Description of the task: Give back the data below exactly, with every line kept the same.

[[ Input for this task, beginning ]]

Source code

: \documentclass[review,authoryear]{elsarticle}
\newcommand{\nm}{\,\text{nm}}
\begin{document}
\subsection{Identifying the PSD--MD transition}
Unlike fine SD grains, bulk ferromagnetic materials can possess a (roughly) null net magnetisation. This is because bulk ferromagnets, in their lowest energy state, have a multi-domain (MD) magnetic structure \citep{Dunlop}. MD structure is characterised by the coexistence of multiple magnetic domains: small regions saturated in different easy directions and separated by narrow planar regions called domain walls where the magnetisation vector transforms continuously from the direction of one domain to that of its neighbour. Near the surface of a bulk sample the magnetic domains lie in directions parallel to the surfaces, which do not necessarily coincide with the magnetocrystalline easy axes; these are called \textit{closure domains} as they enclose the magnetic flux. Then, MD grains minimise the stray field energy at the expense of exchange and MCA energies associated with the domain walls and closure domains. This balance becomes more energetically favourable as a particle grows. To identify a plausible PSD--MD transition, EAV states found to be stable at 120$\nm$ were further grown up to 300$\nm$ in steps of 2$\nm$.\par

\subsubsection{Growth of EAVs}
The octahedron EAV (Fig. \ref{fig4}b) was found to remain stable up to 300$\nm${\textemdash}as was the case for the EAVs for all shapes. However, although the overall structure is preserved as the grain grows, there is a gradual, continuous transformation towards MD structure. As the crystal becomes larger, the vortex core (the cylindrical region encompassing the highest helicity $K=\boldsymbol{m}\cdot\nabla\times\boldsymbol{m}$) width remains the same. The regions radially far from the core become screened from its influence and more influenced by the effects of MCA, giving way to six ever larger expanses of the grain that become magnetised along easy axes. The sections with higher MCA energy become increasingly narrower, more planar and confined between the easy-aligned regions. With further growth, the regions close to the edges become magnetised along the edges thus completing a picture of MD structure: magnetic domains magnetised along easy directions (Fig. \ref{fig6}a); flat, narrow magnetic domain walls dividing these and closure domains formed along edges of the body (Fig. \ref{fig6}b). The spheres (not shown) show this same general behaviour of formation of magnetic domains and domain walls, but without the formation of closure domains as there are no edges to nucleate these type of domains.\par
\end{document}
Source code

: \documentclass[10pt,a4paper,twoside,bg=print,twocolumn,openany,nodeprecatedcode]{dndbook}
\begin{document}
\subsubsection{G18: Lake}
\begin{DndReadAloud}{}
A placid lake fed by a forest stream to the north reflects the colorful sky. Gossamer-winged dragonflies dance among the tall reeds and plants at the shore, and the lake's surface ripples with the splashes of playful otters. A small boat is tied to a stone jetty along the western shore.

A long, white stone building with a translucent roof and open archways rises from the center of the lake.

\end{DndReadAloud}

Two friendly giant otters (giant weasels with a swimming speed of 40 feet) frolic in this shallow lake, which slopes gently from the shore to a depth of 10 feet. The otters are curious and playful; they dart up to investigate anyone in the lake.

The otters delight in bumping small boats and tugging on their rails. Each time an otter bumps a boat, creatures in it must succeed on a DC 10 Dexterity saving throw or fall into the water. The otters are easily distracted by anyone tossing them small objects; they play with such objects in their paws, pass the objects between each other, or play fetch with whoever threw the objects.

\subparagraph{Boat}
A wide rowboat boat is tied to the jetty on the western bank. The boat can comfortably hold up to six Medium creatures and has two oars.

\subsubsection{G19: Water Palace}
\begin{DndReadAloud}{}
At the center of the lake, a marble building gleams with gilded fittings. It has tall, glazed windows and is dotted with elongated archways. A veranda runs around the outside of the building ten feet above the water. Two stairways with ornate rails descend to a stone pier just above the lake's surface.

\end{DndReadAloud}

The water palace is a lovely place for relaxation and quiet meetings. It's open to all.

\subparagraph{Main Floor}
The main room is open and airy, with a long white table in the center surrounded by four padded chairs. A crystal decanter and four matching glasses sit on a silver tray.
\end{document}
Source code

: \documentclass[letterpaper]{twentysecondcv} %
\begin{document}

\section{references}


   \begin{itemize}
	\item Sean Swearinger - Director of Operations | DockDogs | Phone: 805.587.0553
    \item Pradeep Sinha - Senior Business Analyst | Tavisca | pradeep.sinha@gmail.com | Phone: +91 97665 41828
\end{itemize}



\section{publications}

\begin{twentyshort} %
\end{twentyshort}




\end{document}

[[ Input for this task, end ]]

Task result:
Source code

: \documentclass[review,authoryear]{elsarticle}
\newcommand{\nm}{\,\text{nm}}
\begin{document}
\subsection{Identifying the PSD--MD transition}
Unlike fine SD grains, bulk ferromagnetic materials can possess a (roughly) null net magnetisation. This is because bulk ferromagnets, in their lowest energy state, have a multi-domain (MD) magnetic structure \citep{Dunlop}. MD structure is characterised by the coexistence of multiple magnetic domains: small regions saturated in different easy directions and separated by narrow planar regions called domain walls where the magnetisation vector transforms continuously from the direction of one domain to that of its neighbour. Near the surface of a bulk sample the magnetic domains lie in directions parallel to the surfaces, which do not necessarily coincide with the magnetocrystalline easy axes; these are called \textit{closure domains} as they enclose the magnetic flux. Then, MD grains minimise the stray field energy at the expense of exchange and MCA energies associated with the domain walls and closure domains. This balance becomes more energetically favourable as a particle grows. To identify a plausible PSD--MD transition, EAV states found to be stable at 120$\nm$ were further grown up to 300$\nm$ in steps of 2$\nm$.\par

\subsubsection{Growth of EAVs}
The octahedron EAV (Fig. \ref{fig4}b) was found to remain stable up to 300$\nm${\textemdash}as was the case for the EAVs for all shapes. However, although the overall structure is preserved as the grain grows, there is a gradual, continuous transformation towards MD structure. As the crystal becomes larger, the vortex core (the cylindrical region encompassing the highest helicity $K=\boldsymbol{m}\cdot\nabla\times\boldsymbol{m}$) width remains the same. The regions radially far from the core become screened from its influence and more influenced by the effects of MCA, giving way to six ever larger expanses of the grain that become magnetised along easy axes. The sections with higher MCA energy become increasingly narrower, more planar and confined between the easy-aligned regions. With further growth, the regions close to the edges become magnetised along the edges thus completing a picture of MD structure: magnetic domains magnetised along easy directions (Fig. \ref{fig6}a); flat, narrow magnetic domain walls dividing these and closure domains formed along edges of the body (Fig. \ref{fig6}b). The spheres (not shown) show this same general behaviour of formation of magnetic domains and domain walls, but without the formation of closure domains as there are no edges to nucleate these type of domains.\par
\end{document}
Source code

: \documentclass[10pt,a4paper,twoside,bg=print,twocolumn,openany,nodeprecatedcode]{dndbook}
\begin{document}
\subsubsection{G18: Lake}
\begin{DndReadAloud}{}
A placid lake fed by a forest stream to the north reflects the colorful sky. Gossamer-winged dragonflies dance among the tall reeds and plants at the shore, and the lake's surface ripples with the splashes of playful otters. A small boat is tied to a stone jetty along the western shore.

A long, white stone building with a translucent roof and open archways rises from the center of the lake.

\end{DndReadAloud}

Two friendly giant otters (giant weasels with a swimming speed of 40 feet) frolic in this shallow lake, which slopes gently from the shore to a depth of 10 feet. The otters are curious and playful; they dart up to investigate anyone in the lake.

The otters delight in bumping small boats and tugging on their rails. Each time an otter bumps a boat, creatures in it must succeed on a DC 10 Dexterity saving throw or fall into the water. The otters are easily distracted by anyone tossing them small objects; they play with such objects in their paws, pass the objects between each other, or play fetch with whoever threw the objects.

\subparagraph{Boat}
A wide rowboat boat is tied to the jetty on the western bank. The boat can comfortably hold up to six Medium creatures and has two oars.

\subsubsection{G19: Water Palace}
\begin{DndReadAloud}{}
At the center of the lake, a marble building gleams with gilded fittings. It has tall, glazed windows and is dotted with elongated archways. A veranda runs around the outside of the building ten feet above the water. Two stairways with ornate rails descend to a stone pier just above the lake's surface.

\end{DndReadAloud}

The water palace is a lovely place for relaxation and quiet meetings. It's open to all.

\subparagraph{Main Floor}
The main room is open and airy, with a long white table in the center surrounded by four padded chairs. A crystal decanter and four matching glasses sit on a silver tray.
\end{document}
Source code

: \documentclass[letterpaper]{twentysecondcv} %
\begin{document}

\section{references}


   \begin{itemize}
	\item Sean Swearinger - Director of Operations | DockDogs | Phone: 805.587.0553
    \item Pradeep Sinha - Senior Business Analyst | Tavisca | pradeep.sinha@gmail.com | Phone: +91 97665 41828
\end{itemize}



\section{publications}

\begin{twentyshort} %
\end{twentyshort}




\end{document}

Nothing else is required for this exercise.